200 Winzer verzeichnet die "Weinstadt Poysdorf" und ihre dazugehörigen neun Gemeinden, viele von ihnen keltern im Nebenerwerb. Rund 40 produzierende Betriebe gibt es in der Stadt, sie erzeugen aber nicht mehr in den bekannten Kellergassen von Poysdorf, Altruppersdorf, Erdberg, Föllim, Ketzelsdorf, Kleinhadersdorf, Poysbrunn, Walterskirchen, Wetzelsdorf und Wilhelmsdorf (zusammen: 6567 Einwohner), sondern in modernen Produktionsstätten. Auf einen Nenner lassen sich die Winzer nur bei der Weinsorte bringen: vor allem Grüner Veltliner (52 Prozent) wird auf den 1300 Hektar Weingartenflächen erzeugt; rund sechs Millionen Liter Wein insgesamt pro Jahr. Sonst sind die Betriebe höchst unterschiedlich: manche produzieren in Mengen, andere fokussieren auf den Export nach Asien, wieder andere verkaufen höchste Güte in die heimische Hauben-Gastronomie. "Wir sind eine Kleinstadt, die gut vom Wein und Tourismus leben kann", sagt Grießl. Der Tourismus habe durch die Verkehrssituation nicht die optimale Entwicklung erfahren. Trotzdem kommen jährlich mehr Besucher. Besonders die Landesausstellung 2013 hat mit 29.000 Nächtigungen positiv zu Buche geschlagen. In Zukunft wolle man noch mehr auf Radfahren und Golf setzen. Das Golf Hotel Veltlin von Besitzer Bernhard Mewald gibt es bereits seit 2006. Die betriebEIn puncto Leitbetriebe hat man im Weinviertel gelernt, bescheiden zu sein. Größtes Unternehmen ist mit viel Abstand das Kabelwerk Gebauer & Griller mit 922 Mitarbeitern; Raiffeisen Lagerhaus, Hilfswerk und das Pflegeheim kommen auf jeweils 30 bis 60 Arbeitsplätze. Hinzu kommen Familienbetriebe wie die Gastrofamilie Rieder (Eisenhuthaus, Gangl und Veltlinerhof), die Installateure Pech und Reidlinger oder Anton Wottle Maschinen- und Weinpressenbau.
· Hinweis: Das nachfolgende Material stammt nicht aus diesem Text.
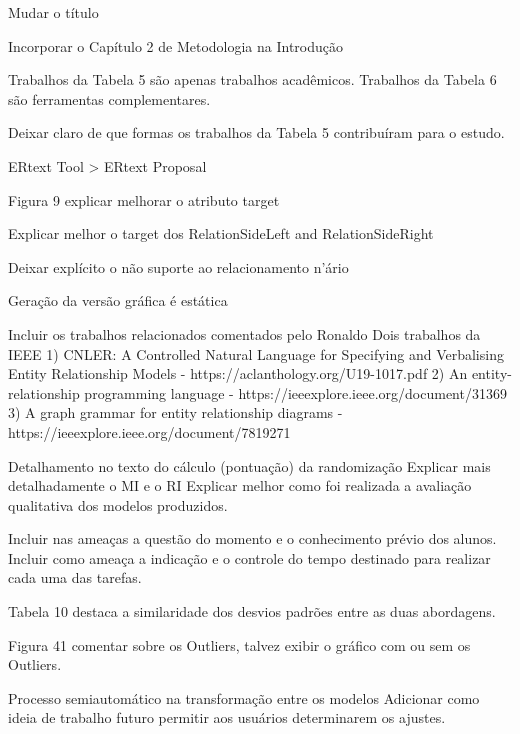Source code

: Mudar o título

Incorporar o Capítulo 2 de Metodologia na Introdução

Trabalhos da Tabela 5 são apenas trabalhos acadêmicos.
Trabalhos da Tabela 6 são ferramentas complementares.

Deixar claro de que formas os trabalhos da Tabela 5 contribuíram para o estudo.

ERtext Tool > ERtext Proposal

Figura 9 explicar melhorar o atributo target

Explicar melhor o target dos RelationSideLeft and RelationSideRight

Deixar explícito o não suporte ao relacionamento n'ário

Geração da versão gráfica é estática

Incluir os trabalhos relacionados comentados pelo Ronaldo
Dois trabalhos da IEEE
1) CNLER: A Controlled Natural Language for Specifying and Verbalising Entity Relationship Models - https://aclanthology.org/U19-1017.pdf
2) An entity-relationship programming language - https://ieeexplore.ieee.org/document/31369
3) A graph grammar for entity relationship diagrams - https://ieeexplore.ieee.org/document/7819271

Detalhamento no texto do cálculo (pontuação) da randomização
Explicar mais detalhadamente o MI e o RI
Explicar melhor como foi realizada a avaliação qualitativa dos modelos produzidos.

Incluir nas ameaças a questão do momento e o conhecimento prévio dos alunos.
Incluir como ameaça a indicação e o controle do tempo destinado para realizar cada uma das tarefas.

Tabela 10 destaca a similaridade dos desvios padrões entre as duas abordagens.

Figura 41 comentar sobre os Outliers, talvez exibir o gráfico com ou sem os Outliers.

Processo semiautomático na transformação entre os modelos
Adicionar como ideia de trabalho futuro permitir aos usuários determinarem os ajustes.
Weil die Jobs fehlen, wandern viele Junge ins Wiener Umland ab. "Trotzdem gibt es Zuzug, aber einen akuten Mangel an Bauplätzen", sagt Bürgermeister Grießl. Rund 30 Euro pro Quadratmeter plus Aufschließungskosten würde ein Bauplatz derzeit in Poysdorf kosten. Die Stadt will Land zukaufen, aber die Bauern haben kein Interesse. "Ihnen ist Landbesitz wichtiger als Geld, auch wenn wir 40, 50 Euro für den Quadratmeter Grünland bezahlen", so Grießl. Beim Nein der Grundbesitzer spielt auch die A5 wieder ihre Rolle: Nach Fertigstellung spekuliert man mit einem Anstieg der Immobilienpreise. "Hundert Euro für den Quadratmeter sind schon drin", wird in Poysdorf gemunkelt.
Einwohner: 2658 Hauptwohnsitze, 346 Nebenwohnsitze
Gemeinde: Poysdorf im Weinviertel; Bezirk Mistelbach
Lage: 50 km von Wien, 12 km von Tschechien
Politik: 29 Gemeinderat-Sitze: ÖVP 22, SPÖ 5, FPÖ 2.
Wirtschaft: 6 MillionenLiter Wein pro Jahr, 52 Prozent Grüner Veltliner.